Exercise details
Everything in the data except the pictures belongs in your answer, copied exactly.

··· Data supplied ···

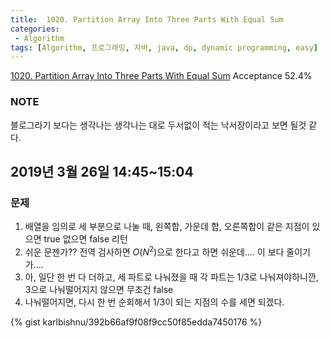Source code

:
```yaml
---
title:  1020. Partition Array Into Three Parts With Equal Sum
categories:
 - Algorithm
tags: [Algorithm, 프로그래밍, 자바, java, dp, dynamic programming, easy]
---
```

[1020. Partition Array Into Three Parts With Equal Sum](https://leetcode.com/problems/partition-array-into-three-parts-with-equal-sum/)
Acceptance 52.4%

### NOTE
블로그라기 보다는 생각나는 생각나는 대로 두서없이 적는 낙서장이라고 보면 될것 같다.

## 2019년 3월 26일 14:45~15:04
### 문제

1. 배열을 임의로 세 부분으로 나눌 때, 왼쪽합, 가운데 합, 오른쪽합이 같은 지점이 있으면 true 없으면 false 리턴
2. 쉬운 문젠가?? 전역 검사하면 $O(N^2)$으로 한다고 하면 쉬운데.... 이 보다 줄이기가....
3. 아, 일단 한 번 다 더하고, 세 파트로 나눠졌을 때 각 파트는 1/3로 나눠져야하니깐, 3으로 나눠떨어지지 않으면 무조건 false
4. 나눠떨어지면, 다시 한 번 순회해서 1/3이 되는 지점의 수를 세면 되겠다.

{% gist karlbishnu/392b66af9f08f9cc50f85edda7450176 %}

···

Finished task
Source code

:
```yaml
---
title:  1020. Partition Array Into Three Parts With Equal Sum
categories:
 - Algorithm
tags: [Algorithm, 프로그래밍, 자바, java, dp, dynamic programming, easy]
---
```

[1020. Partition Array Into Three Parts With Equal Sum](https://leetcode.com/problems/partition-array-into-three-parts-with-equal-sum/)
Acceptance 52.4%

### NOTE
블로그라기 보다는 생각나는 생각나는 대로 두서없이 적는 낙서장이라고 보면 될것 같다.

## 2019년 3월 26일 14:45~15:04
### 문제

1. 배열을 임의로 세 부분으로 나눌 때, 왼쪽합, 가운데 합, 오른쪽합이 같은 지점이 있으면 true 없으면 false 리턴
2. 쉬운 문젠가?? 전역 검사하면 $O(N^2)$으로 한다고 하면 쉬운데.... 이 보다 줄이기가....
3. 아, 일단 한 번 다 더하고, 세 파트로 나눠졌을 때 각 파트는 1/3로 나눠져야하니깐, 3으로 나눠떨어지지 않으면 무조건 false
4. 나눠떨어지면, 다시 한 번 순회해서 1/3이 되는 지점의 수를 세면 되겠다.

{% gist karlbishnu/392b66af9f08f9cc50f85edda7450176 %}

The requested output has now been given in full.